### Your assignment:
Your task is to gather the lines below that hold the string "Make".

### Extracted entries:

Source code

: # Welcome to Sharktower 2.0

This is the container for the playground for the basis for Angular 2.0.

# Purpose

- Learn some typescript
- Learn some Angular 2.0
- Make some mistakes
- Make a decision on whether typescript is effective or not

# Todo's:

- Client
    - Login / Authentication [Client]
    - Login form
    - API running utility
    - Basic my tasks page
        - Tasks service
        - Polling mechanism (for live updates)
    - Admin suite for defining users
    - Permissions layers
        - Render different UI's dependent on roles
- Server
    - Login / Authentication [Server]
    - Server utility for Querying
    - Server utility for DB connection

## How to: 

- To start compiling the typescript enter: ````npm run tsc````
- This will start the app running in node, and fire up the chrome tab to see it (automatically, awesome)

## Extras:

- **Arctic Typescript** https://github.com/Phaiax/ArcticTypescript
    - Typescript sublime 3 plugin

### Your response:
- Make some mistakes
- Make a decision on whether typescript is effective or not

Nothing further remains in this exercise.